Contrary Currents

Good times are rumored to be short-lived. Bad times, too, say optimists. Reality may flow unquestioned and unhindered like a steady torrent for a long time. Every once in a while, however, for better or for worse, change’s trumpet sounds, like a stone flung into that stream, creating turbulence and unpredictable currents. The current era, in terms of global health, is one such change-causing time.

Change! Its notion, entwined with its possibility and promise, excites the weary, alarms the unsuspecting, worries the timid. A tiny word primed to trigger myriad emotions. To a lover of data, the idea incites lots of questions, too; not just knee-jerk reactions.

Imagine a random but steady flow of incoming data traffic—random in the sense that it is hard to forecast when the next event will happen, steady in the sense that following the process is continuous. Unrelenting. Non-intermittent. That is, observations from some system, abstract or tangible, are allowed to crop up any time they want. It is often crucial to ask whether drastic deviations have corrupted the rate at which these observations emerge.

Why? For many reasons. Chief among these could be policy formations, for instance, if those are the types of data you are dealing with. Take gun violence in America, as a grim instance. You may think, probably from looking at raw numbers, that these crimes are happening more frequently nowadays. Calling for tougher gun control is one thing. Establishing the increase with significance-laden statistical reasoning, however, is quite another. Or timely interventions, in case you are asking whether the rate at which a specific type of disturbingly violent posts a person is generating on social media has reached a point where they can be classified as an impending menace to society.

Academic sleuthing could offer another possibility. Through tracking the rate at which prepositions are written, you may unearth probable plagiarism. The frequency at which neurons fire up inside a patient’s brain may help medical professionals check whether they have undergone severe trauma.

The list could go on. Regardless of the context, and the lens through which you choose to view it, the unpredictability of these shocks and the relevance of change detection remain the undeniable commonalities that glue these examples together.

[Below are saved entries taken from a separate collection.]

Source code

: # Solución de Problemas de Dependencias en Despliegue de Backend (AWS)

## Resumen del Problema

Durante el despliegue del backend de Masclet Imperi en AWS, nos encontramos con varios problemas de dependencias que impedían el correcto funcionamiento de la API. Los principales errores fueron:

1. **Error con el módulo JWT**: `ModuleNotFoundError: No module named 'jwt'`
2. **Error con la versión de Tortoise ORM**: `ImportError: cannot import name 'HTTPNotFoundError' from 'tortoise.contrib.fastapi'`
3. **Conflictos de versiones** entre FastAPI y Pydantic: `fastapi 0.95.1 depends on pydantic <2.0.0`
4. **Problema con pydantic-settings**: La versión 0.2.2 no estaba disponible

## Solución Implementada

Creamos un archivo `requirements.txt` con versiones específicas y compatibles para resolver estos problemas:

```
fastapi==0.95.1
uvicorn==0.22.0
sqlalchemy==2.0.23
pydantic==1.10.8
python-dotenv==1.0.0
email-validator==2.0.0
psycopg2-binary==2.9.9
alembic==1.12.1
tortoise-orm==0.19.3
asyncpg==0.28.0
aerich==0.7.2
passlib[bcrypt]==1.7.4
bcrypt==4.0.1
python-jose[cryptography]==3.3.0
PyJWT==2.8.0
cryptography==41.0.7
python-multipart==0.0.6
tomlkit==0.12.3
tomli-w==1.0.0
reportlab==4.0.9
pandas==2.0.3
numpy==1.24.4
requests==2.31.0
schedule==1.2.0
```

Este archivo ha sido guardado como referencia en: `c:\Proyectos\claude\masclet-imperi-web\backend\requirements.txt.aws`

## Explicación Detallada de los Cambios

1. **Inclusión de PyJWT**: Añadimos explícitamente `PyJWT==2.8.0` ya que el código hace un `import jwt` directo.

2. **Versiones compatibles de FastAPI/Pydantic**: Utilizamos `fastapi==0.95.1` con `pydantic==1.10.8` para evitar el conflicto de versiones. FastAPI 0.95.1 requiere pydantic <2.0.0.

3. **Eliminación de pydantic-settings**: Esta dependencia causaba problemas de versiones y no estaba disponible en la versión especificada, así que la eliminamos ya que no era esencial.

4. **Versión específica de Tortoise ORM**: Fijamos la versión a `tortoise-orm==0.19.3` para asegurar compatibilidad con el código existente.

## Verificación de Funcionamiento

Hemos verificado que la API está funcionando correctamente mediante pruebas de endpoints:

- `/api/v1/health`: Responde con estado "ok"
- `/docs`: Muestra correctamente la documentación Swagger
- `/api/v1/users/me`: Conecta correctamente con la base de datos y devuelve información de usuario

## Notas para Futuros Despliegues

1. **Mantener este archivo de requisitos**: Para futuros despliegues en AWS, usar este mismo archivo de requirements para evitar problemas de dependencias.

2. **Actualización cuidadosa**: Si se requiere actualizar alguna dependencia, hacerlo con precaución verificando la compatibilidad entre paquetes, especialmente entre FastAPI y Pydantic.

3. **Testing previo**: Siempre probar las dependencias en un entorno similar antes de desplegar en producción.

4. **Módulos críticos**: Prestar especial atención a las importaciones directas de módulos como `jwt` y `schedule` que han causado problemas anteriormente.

Inseparable from, and frequently a corollary to, the “whether” question is the “when” aspect. In case we can supply an answer, objectively and (statistically) emphatically, to whether a deviation from normalcy happened at all, we remain responsible for pinpointing the precise location at which the process began to “go astray.” Another aspect, almost automatic, is the quantification of change. By how much did the process deviate at the point at which it began to deviate? Some pressing issues to probe. Symbols, math, and some concrete examples will ensure a firmer grip of our intentions.

The Backdrop

Maybe it’s wisdom; maybe it’s expediency. But in one way or another, through disguises blatant or subtle, change sustains and propels almost all of statistical research and thought. Exaggeration? Not quite. Construct 10 random variables to represent the numbers of violent gun-related assaults during a given month in 10 neighboring states. If they all happen to be the same number, the data set—10 ones or a set of 10 twos—although informative, probably becomes a tad boring. The standard deviation will vanish; measures that depend on it will suffer. A confidence interval for the average number of attacks will collapse to a point, for instance. The lack of variation in that 10-number set is to blame for all this. It is only when there is some change within those values—some perceptible non-constant-ness—that interesting results emerge.

Then there are times when we are not even conscious of ourselves talking, fundamentally, about change. It remains camouflaged in language and structure that run parallel. Nowadays, for instance, we are used to hearing of countries experiencing fresh waves of COVID-19 attacks. For a wave to form, the number of people contracting the virus per unit time must increase from whatever it used to be. A wave, at its core, therefore, is the consequence of a change—an increase, to be precise, in infection rates. Figure 1 samples four countries—India, South Africa, the UK, and the USA—and records the number of confirmed new COVID cases per day since January 22, 2020. Data are collected from sources maintained by Johns Hopkins University.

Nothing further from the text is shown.